_The problem_: Omit all pictures, then repeat the listing exactly.

_Extracted material_:

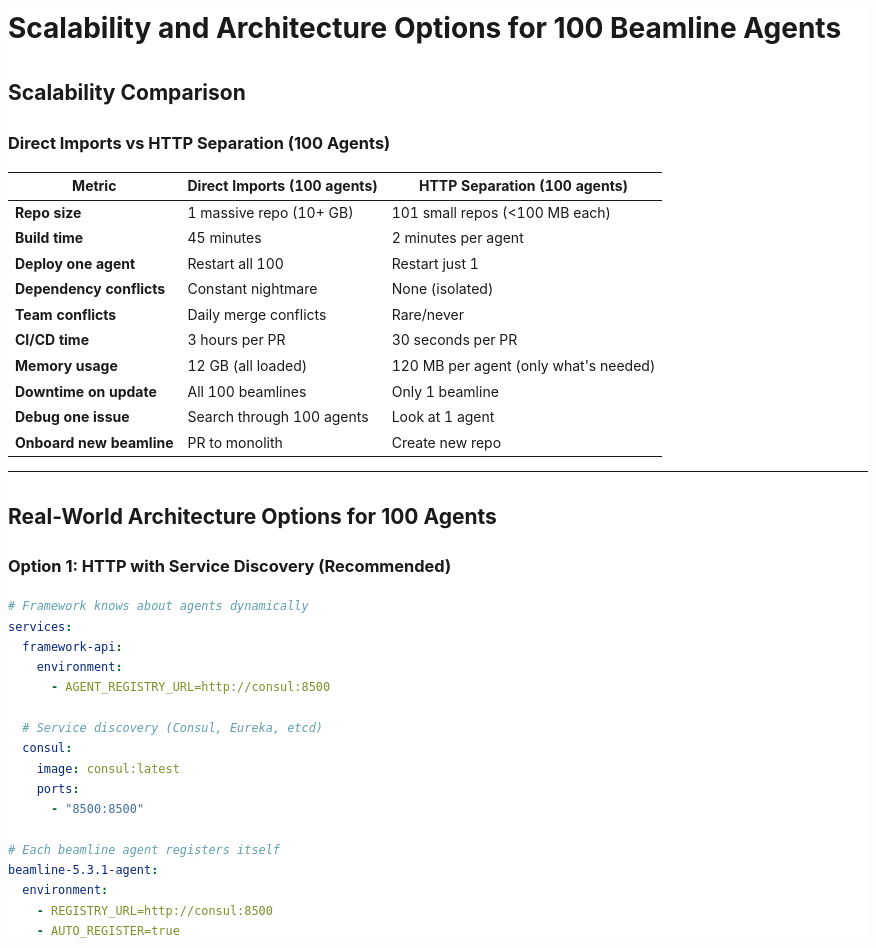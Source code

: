 # Scalability and Architecture Options for 100 Beamline Agents

## Scalability Comparison

### Direct Imports vs HTTP Separation (100 Agents)

| Metric | Direct Imports (100 agents) | HTTP Separation (100 agents) |
|--------|----------------------------|------------------------------|
| **Repo size** | 1 massive repo (10+ GB) | 101 small repos (<100 MB each) |
| **Build time** | 45 minutes | 2 minutes per agent |
| **Deploy one agent** | Restart all 100 | Restart just 1 |
| **Dependency conflicts** | Constant nightmare | None (isolated) |
| **Team conflicts** | Daily merge conflicts | Rare/never |
| **CI/CD time** | 3 hours per PR | 30 seconds per PR |
| **Memory usage** | 12 GB (all loaded) | 120 MB per agent (only what's needed) |
| **Downtime on update** | All 100 beamlines | Only 1 beamline |
| **Debug one issue** | Search through 100 agents | Look at 1 agent |
| **Onboard new beamline** | PR to monolith | Create new repo |

---

## Real-World Architecture Options for 100 Agents

### Option 1: HTTP with Service Discovery (Recommended)

```yaml
# Framework knows about agents dynamically
services:
  framework-api:
    environment:
      - AGENT_REGISTRY_URL=http://consul:8500
  
  # Service discovery (Consul, Eureka, etcd)
  consul:
    image: consul:latest
    ports:
      - "8500:8500"
    
# Each beamline agent registers itself
beamline-5.3.1-agent:
  environment:
    - REGISTRY_URL=http://consul:8500
    - AUTO_REGISTER=true
```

_Finished exercise_:
Source code

: # Scalability and Architecture Options for 100 Beamline Agents

## Scalability Comparison

### Direct Imports vs HTTP Separation (100 Agents)

| Metric | Direct Imports (100 agents) | HTTP Separation (100 agents) |
|--------|----------------------------|------------------------------|
| **Repo size** | 1 massive repo (10+ GB) | 101 small repos (<100 MB each) |
| **Build time** | 45 minutes | 2 minutes per agent |
| **Deploy one agent** | Restart all 100 | Restart just 1 |
| **Dependency conflicts** | Constant nightmare | None (isolated) |
| **Team conflicts** | Daily merge conflicts | Rare/never |
| **CI/CD time** | 3 hours per PR | 30 seconds per PR |
| **Memory usage** | 12 GB (all loaded) | 120 MB per agent (only what's needed) |
| **Downtime on update** | All 100 beamlines | Only 1 beamline |
| **Debug one issue** | Search through 100 agents | Look at 1 agent |
| **Onboard new beamline** | PR to monolith | Create new repo |

---

## Real-World Architecture Options for 100 Agents

### Option 1: HTTP with Service Discovery (Recommended)

```yaml
# Framework knows about agents dynamically
services:
  framework-api:
    environment:
      - AGENT_REGISTRY_URL=http://consul:8500
  
  # Service discovery (Consul, Eureka, etcd)
  consul:
    image: consul:latest
    ports:
      - "8500:8500"
    
# Each beamline agent registers itself
beamline-5.3.1-agent:
  environment:
    - REGISTRY_URL=http://consul:8500
    - AUTO_REGISTER=true
```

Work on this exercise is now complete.